→ **What is needed**: Reproduce every line of the listing below exactly.

→ **Available data**:
*** Begin section ***
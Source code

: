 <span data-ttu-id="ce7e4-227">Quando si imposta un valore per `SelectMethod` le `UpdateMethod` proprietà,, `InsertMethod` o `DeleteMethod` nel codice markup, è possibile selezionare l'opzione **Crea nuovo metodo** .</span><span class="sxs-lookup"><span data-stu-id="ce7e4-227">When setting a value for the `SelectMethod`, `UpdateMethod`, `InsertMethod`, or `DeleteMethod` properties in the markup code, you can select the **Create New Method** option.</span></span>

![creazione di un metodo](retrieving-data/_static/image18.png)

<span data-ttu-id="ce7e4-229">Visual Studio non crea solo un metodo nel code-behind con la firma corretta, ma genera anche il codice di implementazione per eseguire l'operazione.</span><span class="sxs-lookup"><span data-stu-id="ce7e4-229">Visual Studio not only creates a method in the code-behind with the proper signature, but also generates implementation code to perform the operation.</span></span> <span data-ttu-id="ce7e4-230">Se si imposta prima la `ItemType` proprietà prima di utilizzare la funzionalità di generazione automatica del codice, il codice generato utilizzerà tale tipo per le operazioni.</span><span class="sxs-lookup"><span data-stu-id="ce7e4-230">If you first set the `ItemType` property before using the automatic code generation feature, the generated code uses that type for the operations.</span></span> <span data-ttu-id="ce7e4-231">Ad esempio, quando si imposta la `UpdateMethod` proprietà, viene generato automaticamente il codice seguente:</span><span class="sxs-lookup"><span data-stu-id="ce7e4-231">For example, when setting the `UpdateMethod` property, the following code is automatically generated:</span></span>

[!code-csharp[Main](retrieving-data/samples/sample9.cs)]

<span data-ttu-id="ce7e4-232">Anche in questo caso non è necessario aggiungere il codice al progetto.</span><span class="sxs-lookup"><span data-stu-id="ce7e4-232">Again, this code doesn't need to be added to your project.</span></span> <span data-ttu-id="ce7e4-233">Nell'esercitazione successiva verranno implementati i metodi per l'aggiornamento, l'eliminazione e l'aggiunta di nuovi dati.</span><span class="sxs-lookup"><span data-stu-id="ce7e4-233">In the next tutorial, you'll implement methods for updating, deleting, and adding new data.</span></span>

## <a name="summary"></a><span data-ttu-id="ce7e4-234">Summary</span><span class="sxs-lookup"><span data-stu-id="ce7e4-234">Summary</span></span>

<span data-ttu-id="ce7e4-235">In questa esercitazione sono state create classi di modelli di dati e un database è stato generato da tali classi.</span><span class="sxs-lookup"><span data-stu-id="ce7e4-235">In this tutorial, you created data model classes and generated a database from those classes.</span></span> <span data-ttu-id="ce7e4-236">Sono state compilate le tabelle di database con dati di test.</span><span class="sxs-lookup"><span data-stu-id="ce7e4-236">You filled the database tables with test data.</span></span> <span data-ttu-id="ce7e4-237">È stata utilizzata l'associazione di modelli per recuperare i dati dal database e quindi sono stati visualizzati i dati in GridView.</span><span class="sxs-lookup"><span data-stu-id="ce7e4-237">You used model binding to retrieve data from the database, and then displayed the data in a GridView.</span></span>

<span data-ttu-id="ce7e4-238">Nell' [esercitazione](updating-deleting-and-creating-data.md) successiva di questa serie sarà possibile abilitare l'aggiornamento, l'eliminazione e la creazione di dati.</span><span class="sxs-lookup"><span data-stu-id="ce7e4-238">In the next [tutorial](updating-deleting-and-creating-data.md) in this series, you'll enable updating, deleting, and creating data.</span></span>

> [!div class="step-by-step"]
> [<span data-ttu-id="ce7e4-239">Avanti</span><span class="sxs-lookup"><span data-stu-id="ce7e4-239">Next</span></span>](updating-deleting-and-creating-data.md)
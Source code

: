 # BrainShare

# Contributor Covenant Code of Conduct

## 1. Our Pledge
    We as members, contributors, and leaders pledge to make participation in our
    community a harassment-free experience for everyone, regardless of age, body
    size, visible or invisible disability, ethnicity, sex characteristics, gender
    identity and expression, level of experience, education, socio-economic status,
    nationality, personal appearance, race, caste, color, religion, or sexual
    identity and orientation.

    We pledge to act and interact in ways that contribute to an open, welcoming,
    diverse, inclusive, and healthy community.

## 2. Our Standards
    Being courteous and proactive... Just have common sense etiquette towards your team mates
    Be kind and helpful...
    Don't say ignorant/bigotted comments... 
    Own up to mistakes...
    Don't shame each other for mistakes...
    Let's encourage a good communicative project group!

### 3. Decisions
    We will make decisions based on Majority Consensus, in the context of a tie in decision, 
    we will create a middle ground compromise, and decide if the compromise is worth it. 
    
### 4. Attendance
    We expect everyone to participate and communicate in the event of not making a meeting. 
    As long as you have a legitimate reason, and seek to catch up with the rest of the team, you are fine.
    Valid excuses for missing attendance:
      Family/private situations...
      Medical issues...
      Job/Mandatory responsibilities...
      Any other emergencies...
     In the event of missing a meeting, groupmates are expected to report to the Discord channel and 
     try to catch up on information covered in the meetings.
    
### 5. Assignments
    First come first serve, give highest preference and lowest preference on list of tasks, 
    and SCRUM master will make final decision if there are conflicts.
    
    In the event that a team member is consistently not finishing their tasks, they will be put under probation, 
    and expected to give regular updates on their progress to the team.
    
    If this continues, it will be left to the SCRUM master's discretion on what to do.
*** End section ***
→ **Task result**:
Source code

: <span data-ttu-id="ce7e4-227">Quando si imposta un valore per `SelectMethod` le `UpdateMethod` proprietà,, `InsertMethod` o `DeleteMethod` nel codice markup, è possibile selezionare l'opzione **Crea nuovo metodo** .</span><span class="sxs-lookup"><span data-stu-id="ce7e4-227">When setting a value for the `SelectMethod`, `UpdateMethod`, `InsertMethod`, or `DeleteMethod` properties in the markup code, you can select the **Create New Method** option.</span></span>

![creazione di un metodo](retrieving-data/_static/image18.png)

<span data-ttu-id="ce7e4-229">Visual Studio non crea solo un metodo nel code-behind con la firma corretta, ma genera anche il codice di implementazione per eseguire l'operazione.</span><span class="sxs-lookup"><span data-stu-id="ce7e4-229">Visual Studio not only creates a method in the code-behind with the proper signature, but also generates implementation code to perform the operation.</span></span> <span data-ttu-id="ce7e4-230">Se si imposta prima la `ItemType` proprietà prima di utilizzare la funzionalità di generazione automatica del codice, il codice generato utilizzerà tale tipo per le operazioni.</span><span class="sxs-lookup"><span data-stu-id="ce7e4-230">If you first set the `ItemType` property before using the automatic code generation feature, the generated code uses that type for the operations.</span></span> <span data-ttu-id="ce7e4-231">Ad esempio, quando si imposta la `UpdateMethod` proprietà, viene generato automaticamente il codice seguente:</span><span class="sxs-lookup"><span data-stu-id="ce7e4-231">For example, when setting the `UpdateMethod` property, the following code is automatically generated:</span></span>

[!code-csharp[Main](retrieving-data/samples/sample9.cs)]

<span data-ttu-id="ce7e4-232">Anche in questo caso non è necessario aggiungere il codice al progetto.</span><span class="sxs-lookup"><span data-stu-id="ce7e4-232">Again, this code doesn't need to be added to your project.</span></span> <span data-ttu-id="ce7e4-233">Nell'esercitazione successiva verranno implementati i metodi per l'aggiornamento, l'eliminazione e l'aggiunta di nuovi dati.</span><span class="sxs-lookup"><span data-stu-id="ce7e4-233">In the next tutorial, you'll implement methods for updating, deleting, and adding new data.</span></span>

## <a name="summary"></a><span data-ttu-id="ce7e4-234">Summary</span><span class="sxs-lookup"><span data-stu-id="ce7e4-234">Summary</span></span>

<span data-ttu-id="ce7e4-235">In questa esercitazione sono state create classi di modelli di dati e un database è stato generato da tali classi.</span><span class="sxs-lookup"><span data-stu-id="ce7e4-235">In this tutorial, you created data model classes and generated a database from those classes.</span></span> <span data-ttu-id="ce7e4-236">Sono state compilate le tabelle di database con dati di test.</span><span class="sxs-lookup"><span data-stu-id="ce7e4-236">You filled the database tables with test data.</span></span> <span data-ttu-id="ce7e4-237">È stata utilizzata l'associazione di modelli per recuperare i dati dal database e quindi sono stati visualizzati i dati in GridView.</span><span class="sxs-lookup"><span data-stu-id="ce7e4-237">You used model binding to retrieve data from the database, and then displayed the data in a GridView.</span></span>

<span data-ttu-id="ce7e4-238">Nell' [esercitazione](updating-deleting-and-creating-data.md) successiva di questa serie sarà possibile abilitare l'aggiornamento, l'eliminazione e la creazione di dati.</span><span class="sxs-lookup"><span data-stu-id="ce7e4-238">In the next [tutorial](updating-deleting-and-creating-data.md) in this series, you'll enable updating, deleting, and creating data.</span></span>

> [!div class="step-by-step"]
> [<span data-ttu-id="ce7e4-239">Avanti</span><span class="sxs-lookup"><span data-stu-id="ce7e4-239">Next</span></span>](updating-deleting-and-creating-data.md)
Source code

: # BrainShare

# Contributor Covenant Code of Conduct

## 1. Our Pledge
    We as members, contributors, and leaders pledge to make participation in our
    community a harassment-free experience for everyone, regardless of age, body
    size, visible or invisible disability, ethnicity, sex characteristics, gender
    identity and expression, level of experience, education, socio-economic status,
    nationality, personal appearance, race, caste, color, religion, or sexual
    identity and orientation.

    We pledge to act and interact in ways that contribute to an open, welcoming,
    diverse, inclusive, and healthy community.

## 2. Our Standards
    Being courteous and proactive... Just have common sense etiquette towards your team mates
    Be kind and helpful...
    Don't say ignorant/bigotted comments... 
    Own up to mistakes...
    Don't shame each other for mistakes...
    Let's encourage a good communicative project group!

### 3. Decisions
    We will make decisions based on Majority Consensus, in the context of a tie in decision, 
    we will create a middle ground compromise, and decide if the compromise is worth it. 
    
### 4. Attendance
    We expect everyone to participate and communicate in the event of not making a meeting. 
    As long as you have a legitimate reason, and seek to catch up with the rest of the team, you are fine.
    Valid excuses for missing attendance:
      Family/private situations...
      Medical issues...
      Job/Mandatory responsibilities...
      Any other emergencies...
     In the event of missing a meeting, groupmates are expected to report to the Discord channel and 
     try to catch up on information covered in the meetings.
    
### 5. Assignments
    First come first serve, give highest preference and lowest preference on list of tasks, 
    and SCRUM master will make final decision if there are conflicts.
    
    In the event that a team member is consistently not finishing their tasks, they will be put under probation, 
    and expected to give regular updates on their progress to the team.
    
    If this continues, it will be left to the SCRUM master's discretion on what to do.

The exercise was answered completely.